WHAT YOU NEED TO DO:
From the records below, pull each line that has "submodules".

### DATA PROVIDED

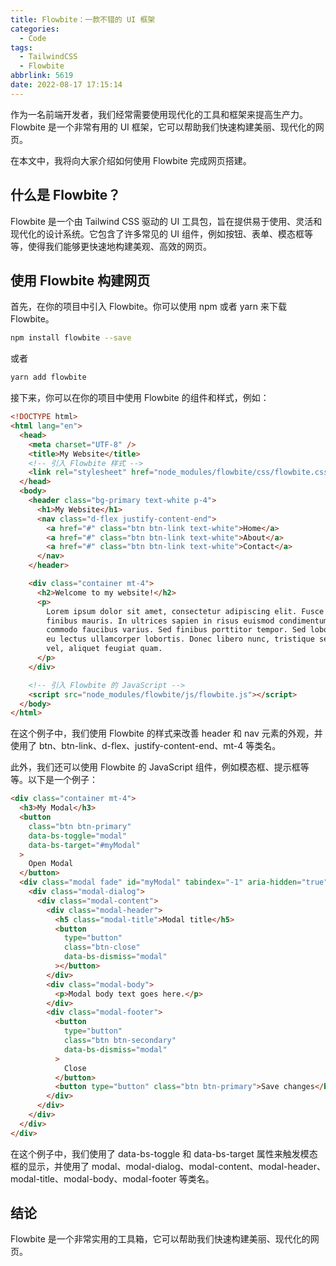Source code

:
 ```yaml
---
title: Flowbite：一款不错的 UI 框架
categories:
  - Code
tags:
  - TailwindCSS
  - Flowbite
abbrlink: 5619
date: 2022-08-17 17:15:14
---
```


作为一名前端开发者，我们经常需要使用现代化的工具和框架来提高生产力。Flowbite 是一个非常有用的 UI 框架，它可以帮助我们快速构建美丽、现代化的网页。

在本文中，我将向大家介绍如何使用 Flowbite 完成网页搭建。

## 什么是 Flowbite？

Flowbite 是一个由 Tailwind CSS 驱动的 UI 工具包，旨在提供易于使用、灵活和现代化的设计系统。它包含了许多常见的 UI 组件，例如按钮、表单、模态框等等，使得我们能够更快速地构建美观、高效的网页。

## 使用 Flowbite 构建网页

首先，在你的项目中引入 Flowbite。你可以使用 npm 或者 yarn 来下载 Flowbite。

```bash
npm install flowbite --save
```

或者

```bash
yarn add flowbite
```

接下来，你可以在你的项目中使用 Flowbite 的组件和样式，例如：

```html
<!DOCTYPE html>
<html lang="en">
  <head>
    <meta charset="UTF-8" />
    <title>My Website</title>
    <!-- 引入 Flowbite 样式 -->
    <link rel="stylesheet" href="node_modules/flowbite/css/flowbite.css" />
  </head>
  <body>
    <header class="bg-primary text-white p-4">
      <h1>My Website</h1>
      <nav class="d-flex justify-content-end">
        <a href="#" class="btn btn-link text-white">Home</a>
        <a href="#" class="btn btn-link text-white">About</a>
        <a href="#" class="btn btn-link text-white">Contact</a>
      </nav>
    </header>

    <div class="container mt-4">
      <h2>Welcome to my website!</h2>
      <p>
        Lorem ipsum dolor sit amet, consectetur adipiscing elit. Fusce eget
        finibus mauris. In ultrices sapien in risus euismod condimentum. Etiam
        commodo faucibus varius. Sed finibus porttitor tempor. Sed lobortis erat
        eu lectus ullamcorper lobortis. Donec libero nunc, tristique sed justo
        vel, aliquet feugiat quam.
      </p>
    </div>

    <!-- 引入 Flowbite 的 JavaScript -->
    <script src="node_modules/flowbite/js/flowbite.js"></script>
  </body>
</html>
```

在这个例子中，我们使用 Flowbite 的样式来改善 header 和 nav 元素的外观，并使用了 btn、btn-link、d-flex、justify-content-end、mt-4 等类名。

此外，我们还可以使用 Flowbite 的 JavaScript 组件，例如模态框、提示框等等。以下是一个例子：

```html
<div class="container mt-4">
  <h3>My Modal</h3>
  <button
    class="btn btn-primary"
    data-bs-toggle="modal"
    data-bs-target="#myModal"
  >
    Open Modal
  </button>
  <div class="modal fade" id="myModal" tabindex="-1" aria-hidden="true">
    <div class="modal-dialog">
      <div class="modal-content">
        <div class="modal-header">
          <h5 class="modal-title">Modal title</h5>
          <button
            type="button"
            class="btn-close"
            data-bs-dismiss="modal"
          ></button>
        </div>
        <div class="modal-body">
          <p>Modal body text goes here.</p>
        </div>
        <div class="modal-footer">
          <button
            type="button"
            class="btn btn-secondary"
            data-bs-dismiss="modal"
          >
            Close
          </button>
          <button type="button" class="btn btn-primary">Save changes</button>
        </div>
      </div>
    </div>
  </div>
</div>
```

在这个例子中，我们使用了 data-bs-toggle 和 data-bs-target 属性来触发模态框的显示，并使用了 modal、modal-dialog、modal-content、modal-header、modal-title、modal-body、modal-footer 等类名。

## 结论

Flowbite 是一个非常实用的工具箱，它可以帮助我们快速构建美丽、现代化的网页。
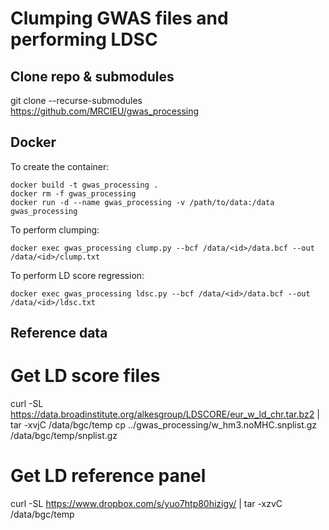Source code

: # Clumping GWAS files and performing LDSC

## Clone repo & submodules
git clone --recurse-submodules https://github.com/MRCIEU/gwas_processing

## Docker

To create the container:

```
docker build -t gwas_processing .
docker rm -f gwas_processing
docker run -d --name gwas_processing -v /path/to/data:/data gwas_processing 
```

To perform clumping:

```
docker exec gwas_processing clump.py --bcf /data/<id>/data.bcf --out /data/<id>/clump.txt
```

To perform LD score regression:

```
docker exec gwas_processing ldsc.py --bcf /data/<id>/data.bcf --out /data/<id>/ldsc.txt
```


## Reference data

# Get LD score files
curl -SL https://data.broadinstitute.org/alkesgroup/LDSCORE/eur_w_ld_chr.tar.bz2 | tar -xvjC /data/bgc/temp
cp ../gwas_processing/w_hm3.noMHC.snplist.gz /data/bgc/temp/snplist.gz

# Get LD reference panel
curl -SL https://www.dropbox.com/s/yuo7htp80hizigy/ | tar -xzvC /data/bgc/temp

######

EXPECTED ANSWER:
## Clone repo & submodules
git clone --recurse-submodules https://github.com/MRCIEU/gwas_processing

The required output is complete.